Calculate the points at which chord and parabola intersect: ${\displaystyle (5{\frac {7}{16}},24{\frac {3}{4}}),\ (15{\frac {1}{3}},11{\frac {5}{9}}).}$

#### Method 1. By chord and parallel tangent

 Figure 8: The Parabola: ${\displaystyle 16x^{2}-24xy+9y^{2}+20x-140y+600=0}$ Chord ${\displaystyle AD:4x+3y-96=0.}$ Length ${\displaystyle AD=base={\frac {2375}{144}}.}$ Parallel tangent ${\displaystyle CFB.\ height=BE={\frac {361}{24}}.}$ Area between chord and curve ${\displaystyle =DEAFD.}$ Length of chord {\displaystyle {\begin{aligned}=&\ {\sqrt {(15{\frac {1}{3}}-5{\frac {7}{16}})^{2}+(11{\frac {5}{9}}-24{\frac {3}{4}})^{2}}}\\\\=&\ {\sqrt {({\frac {46}{3}}-{\frac {87}{16}})^{2}+({\frac {99}{4}}-{\frac {104}{9}})^{2}}}\\\\=&\ {\sqrt {({\frac {475}{48}})^{2}+({\frac {475}{36}})^{2}}}=\ {\sqrt {({\frac {475(3)}{48(3)}})^{2}+({\frac {475(4)}{36(4)}})^{2}}}\\\\=&\ {\sqrt {({\frac {475(3)}{144}})^{2}+({\frac {475(4)}{144}})^{2}}}=\ {\frac {475(5)}{144}}\\\\=&\ {\frac {2375}{144}}=base.\end{aligned}}} Equation of chord in normal form: ${\displaystyle {\frac {4}{5}}x+{\frac {3}{5}}y-19.2=0.}$ Equation of parallel tangent in normal form: ${\displaystyle {\frac {4}{5}}x+{\frac {3}{5}}y+g=0,}$ where ${\displaystyle g={\frac {4AFee-4BFde+4CFdd-DDee+2DEde-EEdd}{4AEe-2BDe-2BEd+4CDd}}}$ and ${\displaystyle d={\frac {4}{5}},\ e={\frac {3}{5}}}$ and ${\displaystyle A=16,\ B=-24,\ C=9,\ D=20,\ E=-140,\ F=600.}$ ${\displaystyle g=-{\frac {499}{120}}.}$ Equation of chord in normal form: ${\displaystyle {\frac {4}{5}}x+{\frac {3}{5}}y-19.2=0.}$ Equation of parallel tangent in normal form: ${\displaystyle {\frac {4}{5}}x+{\frac {3}{5}}y-{\frac {499}{120}}=0.}$ Distance between chord and parallel tangent ${\displaystyle =-{\frac {499}{120}}-(-19.2)={\frac {361}{24}}=height.}$ Area enclosed between chord and curve ${\displaystyle ={\frac {2}{3}}(base)(height)={\frac {2}{3}}({\frac {2375}{144}})({\frac {361}{24}})={\frac {(2375)(361)}{3(12^{3})}}.}$

#### Method 2. By identifying the basic parabola.
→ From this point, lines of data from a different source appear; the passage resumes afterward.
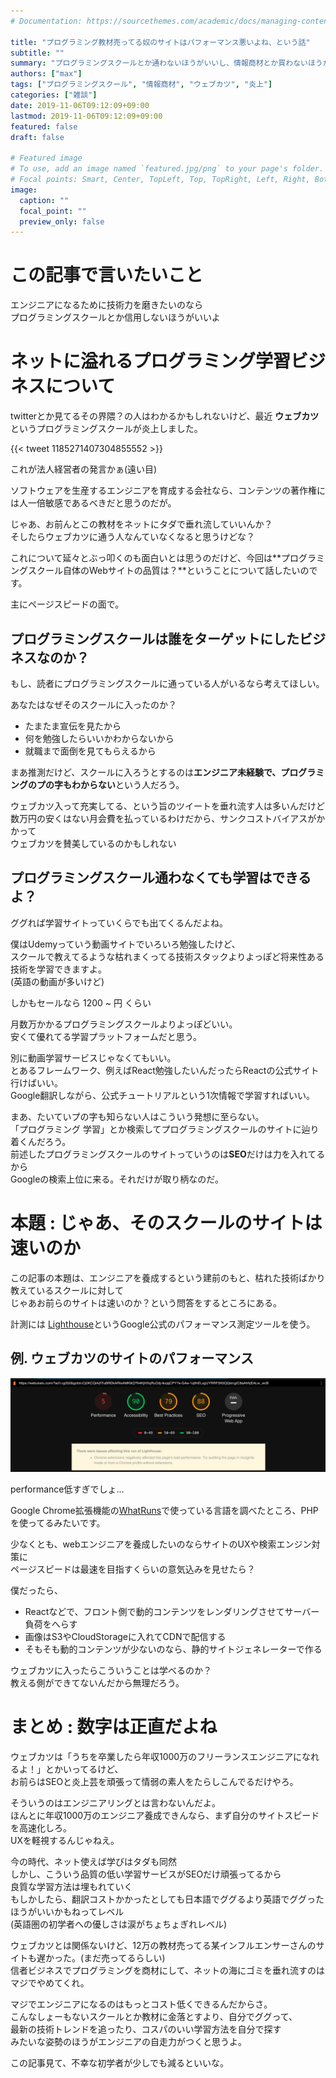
 ```yaml
---
# Documentation: https://sourcethemes.com/academic/docs/managing-content/

title: "プログラミング教材売ってる奴のサイトはパフォーマンス悪いよね、という話"
subtitle: ""
summary: "プログラミングスクールとか通わないほうがいいし、情報商材とか買わないほうがいいよ"
authors: ["max"]
tags: ["プログラミングスクール", "情報商材", "ウェブカツ", "炎上"]
categories: ["雑談"]
date: 2019-11-06T09:12:09+09:00
lastmod: 2019-11-06T09:12:09+09:00
featured: false
draft: false

# Featured image
# To use, add an image named `featured.jpg/png` to your page's folder.
# Focal points: Smart, Center, TopLeft, Top, TopRight, Left, Right, BottomLeft, Bottom, BottomRight.
image:
  caption: ""
  focal_point: ""
  preview_only: false
---
```



# この記事で言いたいこと

エンジニアになるために技術力を磨きたいのなら  
プログラミングスクールとか信用しないほうがいいよ



# ネットに溢れるプログラミング学習ビジネスについて

twitterとか見てるその界隈？の人はわかるかもしれないけど、最近 **ウェブカツ** というプログラミングスクールが炎上しました。

{{< tweet 1185271407304855552 >}}


これが法人経営者の発言かぁ(遠い目)

ソフトウェアを生産するエンジニアを育成する会社なら、コンテンツの著作権には人一倍敏感であるべきだと思うのだが。

じゃあ、お前んとこの教材をネットにタダで垂れ流していいんか？  
そしたらウェブカツに通う人なんていなくなると思うけどな？

これについて延々とぶっ叩くのも面白いとは思うのだけど、今回は**プログラミングスクール自体のWebサイトの品質は？**ということについて話したいのです。

主にページスピードの面で。

## プログラミングスクールは誰をターゲットにしたビジネスなのか？

もし、読者にプログラミングスクールに通っている人がいるなら考えてほしい。

あなたはなぜそのスクールに入ったのか？

- たまたま宣伝を見たから
- 何を勉強したらいいかわからないから
- 就職まで面倒を見てもらえるから

まあ推測だけど、スクールに入ろうとするのは**エンジニア未経験で、プログラミングのプの字もわからない**という人だろう。

ウェブカツ入って充実してる、という旨のツイートを垂れ流す人は多いんだけど  
数万円の安くはない月会費を払っているわけだから、サンクコストバイアスがかかって  
ウェブカツを賛美しているのかもしれない

## プログラミングスクール通わなくても学習はできるよ？

ググれば学習サイトっていくらでも出てくるんだよね。

僕はUdemyっていう動画サイトでいろいろ勉強したけど、  
スクールで教えてるような枯れまくってる技術スタックよりよっぽど将来性ある技術を学習できますよ。  
(英語の動画が多いけど)

しかもセールなら 1200 ~ 円 くらい

月数万かかるプログラミングスクールよりよっぽどいい。  
安くて優れてる学習プラットフォームだと思う。

別に動画学習サービスじゃなくてもいい。  
とあるフレームワーク、例えばReact勉強したいんだったらReactの公式サイト行けばいい。  
Google翻訳しながら、公式チュートリアルという1次情報で学習すればいい。


まあ、たいていプの字も知らない人はこういう発想に至らない。  
「プログラミング 学習」とか検索してプログラミングスクールのサイトに辿り着くんだろう。  
前述したプログラミングスクールのサイトっていうのは**SEO**だけは力を入れてるから  
Googleの検索上位に来る。それだけが取り柄なのだ。

# 本題 : じゃあ、そのスクールのサイトは速いのか

この記事の本題は、エンジニアを養成するという建前のもと、枯れた技術ばかり教えているスクールに対して  
じゃあお前らのサイトは速いのか？という問答をするところにある。

計測には [Lighthouse](https://chrome.google.com/webstore/detail/lighthouse/blipmdconlkpinefehnmjammfjpmpbjk?hl=ja)というGoogle公式のパフォーマンス測定ツールを使う。

## 例. ウェブカツのサイトのパフォーマンス

![alt](featured.png)

performance低すぎでしょ...

Google Chrome拡張機能の[WhatRuns](https://chrome.google.com/webstore/detail/whatruns/cmkdbmfndkfgebldhnkbfhlneefdaaip)で使っている言語を調べたところ、PHPを使ってるみたいです。  

少なくとも、webエンジニアを養成したいのならサイトのUXや検索エンジン対策に  
ページスピードは最速を目指すくらいの意気込みを見せたら？

僕だったら、


- Reactなどで、フロント側で動的コンテンツをレンダリングさせてサーバー負荷をへらす
- 画像はS3やCloudStorageに入れてCDNで配信する
- そもそも動的コンテンツが少ないのなら、静的サイトジェネレーターで作る

ウェブカツに入ったらこういうことは学べるのか？  
教える側ができてないんだから無理だろう。

# まとめ : 数字は正直だよね

ウェブカツは「うちを卒業したら年収1000万のフリーランスエンジニアになれるよ！」とかいってるけど、  
お前らはSEOと炎上芸を頑張って情弱の素人をたらしこんでるだけやろ。

そういうのはエンジニアリングとは言わないんだよ。  
ほんとに年収1000万のエンジニア養成できんなら、まず自分のサイトスピードを高速化しろ。  
UXを軽視するんじゃねえ。

今の時代、ネット使えば学びはタダも同然  
しかし、こういう品質の低い学習サービスがSEOだけ頑張ってるから  
良質な学習方法は埋もれていく  
もしかしたら、翻訳コストかかったとしても日本語でググるより英語でググったほうがいいかもねってレベル  
(英語圏の初学者への優しさは涙がちょちょぎれレベル)

ウェブカツとは関係ないけど、12万の教材売ってる某インフルエンサーさんのサイトも遅かった。(まだ売ってるらしい)  
信者ビジネスでプログラミングを商材にして、ネットの海にゴミを垂れ流すのはマジでやめてくれ。  

マジでエンジニアになるのはもっとコスト低くできるんだからさ。  
こんなしょーもないスクールとか教材に金落とすより、自分でググって、  
最新の技術トレンドを追ったり、コスパのいい学習方法を自分で探す  
みたいな姿勢のほうがエンジニアの自走力がつくと思うよ。  



この記事見て、不幸な初学者が少しでも減るといいな。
 Figure 9: The Parabola: ${\displaystyle 16x^{2}-24xy+9y^{2}+20x-140y+600=0}$ Chord ${\displaystyle AD:4x+3y-96=0.}$ ${\displaystyle axis}$ is line ${\displaystyle FS_{1}S_{2}.\ directrix}$ is line ${\displaystyle RT.}$ ${\displaystyle focus}$ is point ${\displaystyle F:(2,6).}$ Line ${\displaystyle AS_{2}=p=-8{\frac {1}{2}}.}$ Line ${\displaystyle DS_{1}=q=7{\frac {1}{3}}}$ See Figure 9. Calculate directrix, focus and axis. Focus is distance ${\displaystyle 2}$ from directrix. Curve has the shape of ${\displaystyle y=Kx^{2}}$ where ${\displaystyle K={\frac {1}{4}}}$. Axis of symmetry has equation: ${\displaystyle {\frac {4}{5}}x-{\frac {3}{5}}y+2=0.}$ Distance from point ${\displaystyle (5{\frac {7}{16}},24{\frac {3}{4}})}$ to axis of symmetry ${\displaystyle =-8{\frac {1}{2}}=p.}$ Distance from point ${\displaystyle (15{\frac {1}{3}},11{\frac {5}{9}})}$ to axis of symmetry ${\displaystyle =7{\frac {1}{3}}=q.}$ ${\displaystyle q-p=7{\frac {1}{3}}-(-8{\frac {1}{2}})=15{\frac {5}{6}}={\frac {95}{6}}.}$ Area between chord and curve {\displaystyle {\begin{aligned}=&\ {\frac {K(q-p)^{3}}{6}}\\\\=&\ {\frac {1}{24}}({\frac {95}{6}})({\frac {95}{6}})({\frac {95}{6}})\\\\=&\ {\frac {(2375)(361)}{3(12^{3})}}.\end{aligned}}} or: ${\displaystyle height={\frac {K(p-q)^{2}}{4R}}}$ where ${\displaystyle R={\sqrt {K^{2}(p+q)^{2}+1}}}$ ${\displaystyle (p-q)^{2}={\frac {95(95)}{36}}}$ ${\displaystyle (p+q)^{2}={\frac {49}{36}}}$ ${\displaystyle R={\sqrt {{\frac {49}{16(36)}}+1}}={\sqrt {{\frac {7^{2}}{24^{2}}}+{\frac {24^{2}}{24^{2}}}}}={\sqrt {\frac {25^{2}}{24^{2}}}}={\frac {25}{24}}}$ ${\displaystyle height={\frac {\frac {95(95)}{(4)36}}{4({\frac {25}{24}})}}={\frac {\frac {95(95)}{(4)36}}{\frac {25}{6}}}=({\frac {95(95)}{(4)36}})({\frac {6}{25}})={\frac {19(19)}{24}}={\frac {361}{24}}.}$ Calculate ${\displaystyle base}$ as above and area enclosed between chord and curve ${\displaystyle ={\frac {2}{3}}(base)(height)={\frac {2}{3}}({\frac {2375}{144}})({\frac {361}{24}})={\frac {(2375)(361)}{3(12^{3})}}}$.